# What programs are you using?



## PFirebird (Feb 6, 2018)

In our office we use a combination of Arborgold and Quickbooks. AG for customer database, estimates, jobs and scheduling and invoicing. Once the checks get deposited then the rest is in QB's. That's how we've done if for years, and it works pretty well. The problem is AG is now online and it's very slow, plus we have a big customer database and I think that slows it down.
I'm looking at using other programs that would work better for us. I'm less and less a fan of AG (it's got way more stuff than we need, and it's slow) and would love to know what other tree services are using. We've looked into Quickbooks online but it's pretty stripped down and doesn't offer much customization for forms etc. 

What are you using and what do you like about it?


----------



## Gold Coast Shipping (Mar 2, 2018)

bump for interest - We are using generic spreadsheets for admin (quote request right through to work complete), and QB online for billing. Our volume has started to make spreadsheets inefficient, so we're looking for options.


----------



## tidy (Apr 17, 2018)

Im using jobber but have nothing to compare it to- cept spread sheets haha, a few guys on another forum use it as well


----------



## Tree94 (Apr 17, 2018)

I use quickbooks for payroll / bookkeeping and Excel for all invoices, estimates and contracts.


----------



## The Singing Arborist (Apr 20, 2018)

Same with many others...quickbooks and excel.

Company I worked with last year was just switching to arbor gold, but i didn't get to test it. They switched from a program called CLIP, which was a terrible program.

I guess the only thing i have to offer is don't use CLIP.


----------



## ChoppyChoppy (Apr 20, 2018)

I use Excel to keep track of orders and Quikbooks online for doing up the invoices/receipts, P&L, etc.

QB online isn't too bad. When I first got it, it was $10/month, but now they've upped it to $15/month.
I thought about just buying the regular Quickbooks, but the files can't transfer between the two! (go figure right). One nice thing is that it links to the bank account so putting in expenses is fairly quick that way. Just click on the transaction and put what expense account.


----------



## Ghillie (Jun 26, 2018)

Jobber for customer relations, proposals, work orders, scheduling, invoicing, online payments and time clock for employees. Quickbooks online for book keeping and payroll. I can send a link to anyone wanting to switch to Jobber, I think it saves you $150 (and me too).

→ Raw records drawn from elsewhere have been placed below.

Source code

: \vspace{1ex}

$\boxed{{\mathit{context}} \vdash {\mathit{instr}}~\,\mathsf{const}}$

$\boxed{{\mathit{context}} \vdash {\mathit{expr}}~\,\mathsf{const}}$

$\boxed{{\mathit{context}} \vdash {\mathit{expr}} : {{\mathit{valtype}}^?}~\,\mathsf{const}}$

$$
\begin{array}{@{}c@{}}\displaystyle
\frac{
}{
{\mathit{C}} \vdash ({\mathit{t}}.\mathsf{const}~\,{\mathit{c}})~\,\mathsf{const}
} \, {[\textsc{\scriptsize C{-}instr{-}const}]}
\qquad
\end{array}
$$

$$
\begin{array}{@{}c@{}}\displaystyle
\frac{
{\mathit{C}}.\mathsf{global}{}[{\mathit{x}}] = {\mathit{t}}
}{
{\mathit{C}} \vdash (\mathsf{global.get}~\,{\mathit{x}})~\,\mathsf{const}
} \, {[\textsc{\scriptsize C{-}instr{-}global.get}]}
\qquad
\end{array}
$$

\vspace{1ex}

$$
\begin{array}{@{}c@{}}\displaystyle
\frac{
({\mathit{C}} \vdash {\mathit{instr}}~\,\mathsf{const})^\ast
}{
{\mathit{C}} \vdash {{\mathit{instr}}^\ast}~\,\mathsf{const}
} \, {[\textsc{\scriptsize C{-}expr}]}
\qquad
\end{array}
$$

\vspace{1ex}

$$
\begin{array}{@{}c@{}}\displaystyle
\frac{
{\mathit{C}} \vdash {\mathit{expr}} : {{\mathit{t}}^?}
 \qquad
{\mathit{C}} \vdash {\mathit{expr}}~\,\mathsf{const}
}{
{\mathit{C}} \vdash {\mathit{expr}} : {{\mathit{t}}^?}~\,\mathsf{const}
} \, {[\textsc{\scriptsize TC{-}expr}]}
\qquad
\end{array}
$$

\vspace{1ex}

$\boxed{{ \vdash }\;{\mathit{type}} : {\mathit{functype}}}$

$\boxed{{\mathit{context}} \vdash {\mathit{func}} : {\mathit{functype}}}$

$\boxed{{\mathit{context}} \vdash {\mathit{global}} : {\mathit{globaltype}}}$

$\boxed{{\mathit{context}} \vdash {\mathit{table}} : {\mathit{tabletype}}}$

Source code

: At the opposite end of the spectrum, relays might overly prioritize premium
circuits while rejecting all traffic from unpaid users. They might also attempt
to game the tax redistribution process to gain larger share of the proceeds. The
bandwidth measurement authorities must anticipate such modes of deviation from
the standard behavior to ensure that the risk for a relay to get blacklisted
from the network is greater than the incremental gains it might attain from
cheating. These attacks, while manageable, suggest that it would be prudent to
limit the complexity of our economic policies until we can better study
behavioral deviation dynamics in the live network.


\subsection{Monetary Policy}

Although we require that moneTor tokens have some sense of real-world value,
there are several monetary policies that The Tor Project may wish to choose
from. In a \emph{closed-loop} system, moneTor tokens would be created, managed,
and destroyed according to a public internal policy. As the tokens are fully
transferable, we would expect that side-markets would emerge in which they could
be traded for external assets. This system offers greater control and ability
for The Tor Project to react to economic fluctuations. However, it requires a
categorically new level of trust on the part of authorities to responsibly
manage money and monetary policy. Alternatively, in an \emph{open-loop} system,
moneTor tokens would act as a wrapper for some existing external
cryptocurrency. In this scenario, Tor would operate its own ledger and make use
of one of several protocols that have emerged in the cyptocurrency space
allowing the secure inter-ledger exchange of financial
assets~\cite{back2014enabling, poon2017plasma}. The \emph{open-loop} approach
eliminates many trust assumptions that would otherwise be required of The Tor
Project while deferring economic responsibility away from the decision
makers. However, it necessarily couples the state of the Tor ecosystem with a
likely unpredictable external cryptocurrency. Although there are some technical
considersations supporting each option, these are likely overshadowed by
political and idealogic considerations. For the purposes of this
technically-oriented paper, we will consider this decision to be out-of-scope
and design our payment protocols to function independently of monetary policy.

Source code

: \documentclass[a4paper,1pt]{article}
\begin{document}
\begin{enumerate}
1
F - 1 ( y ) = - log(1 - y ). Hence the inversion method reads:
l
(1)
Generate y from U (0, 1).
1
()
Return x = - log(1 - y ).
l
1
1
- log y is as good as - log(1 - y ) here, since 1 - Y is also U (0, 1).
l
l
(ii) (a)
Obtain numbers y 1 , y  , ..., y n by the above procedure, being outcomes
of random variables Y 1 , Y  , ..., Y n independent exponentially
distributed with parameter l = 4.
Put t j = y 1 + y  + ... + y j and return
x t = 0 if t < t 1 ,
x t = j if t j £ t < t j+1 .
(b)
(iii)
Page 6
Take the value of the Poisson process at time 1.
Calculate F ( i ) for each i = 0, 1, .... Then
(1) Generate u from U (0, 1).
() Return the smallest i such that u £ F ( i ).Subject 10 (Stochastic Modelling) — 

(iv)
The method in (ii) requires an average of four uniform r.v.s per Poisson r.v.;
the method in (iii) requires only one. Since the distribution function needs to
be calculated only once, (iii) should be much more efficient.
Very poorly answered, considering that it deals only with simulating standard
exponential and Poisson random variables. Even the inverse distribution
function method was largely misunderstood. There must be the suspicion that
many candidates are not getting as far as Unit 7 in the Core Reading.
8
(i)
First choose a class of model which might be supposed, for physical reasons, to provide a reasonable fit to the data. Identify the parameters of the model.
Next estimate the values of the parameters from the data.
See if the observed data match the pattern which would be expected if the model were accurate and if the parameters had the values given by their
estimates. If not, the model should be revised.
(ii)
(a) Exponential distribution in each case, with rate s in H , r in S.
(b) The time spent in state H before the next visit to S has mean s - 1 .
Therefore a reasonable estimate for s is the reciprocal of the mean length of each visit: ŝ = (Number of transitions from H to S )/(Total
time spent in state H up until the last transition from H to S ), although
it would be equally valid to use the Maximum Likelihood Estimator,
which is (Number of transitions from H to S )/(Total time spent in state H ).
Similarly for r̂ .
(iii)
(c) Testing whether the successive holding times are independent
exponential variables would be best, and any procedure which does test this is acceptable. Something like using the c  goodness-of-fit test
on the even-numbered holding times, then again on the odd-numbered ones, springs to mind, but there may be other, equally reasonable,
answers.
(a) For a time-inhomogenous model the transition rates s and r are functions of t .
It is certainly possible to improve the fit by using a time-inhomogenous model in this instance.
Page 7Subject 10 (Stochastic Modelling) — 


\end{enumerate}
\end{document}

Customers have an online portal to look at their invoices and proposals. They can approve proposals online also.


----------



## jefflovstrom (Jul 10, 2018)

We use this, is is so awesome!!!!
http://arbor-note.com/
Jeff


----------



## Climb Higher (Jan 29, 2020)

We use Jobber, switched a few months back, great fit, very robust, not over complicated for a 1 crew tree service, plays well with QuickBooks, very happy


----------



## KingBeee (Feb 4, 2020)

We use Arbostar. Everything is in one system, we create an estimate, send invoices, scheduling, payroll, jobs and customer profile in one system. We haven't experienced any backlogs, system issues so far. 
It's literally just one login and you can do everything in just one software. It's really convenient.


----------



## TreeDoctorsoftheWorld (Aug 4, 2020)

patolmbrjck said:


> In our office we use a combination of Arborgold and Quickbooks. AG for customer database, estimates, jobs and scheduling and invoicing. Once the checks get deposited then the rest is in QB's. That's how we've done if for years, and it works pretty well. The problem is AG is now online and it's very slow, plus we have a big customer database and I think that slows it down.
> I'm looking at using other programs that would work better for us. I'm less and less a fan of AG (it's got way more stuff than we need, and it's slow) and would love to know what other tree services are using. We've looked into Quickbooks online but it's pretty stripped down and doesn't offer much customization for forms etc.
> 
> What are you using and what do you like about it?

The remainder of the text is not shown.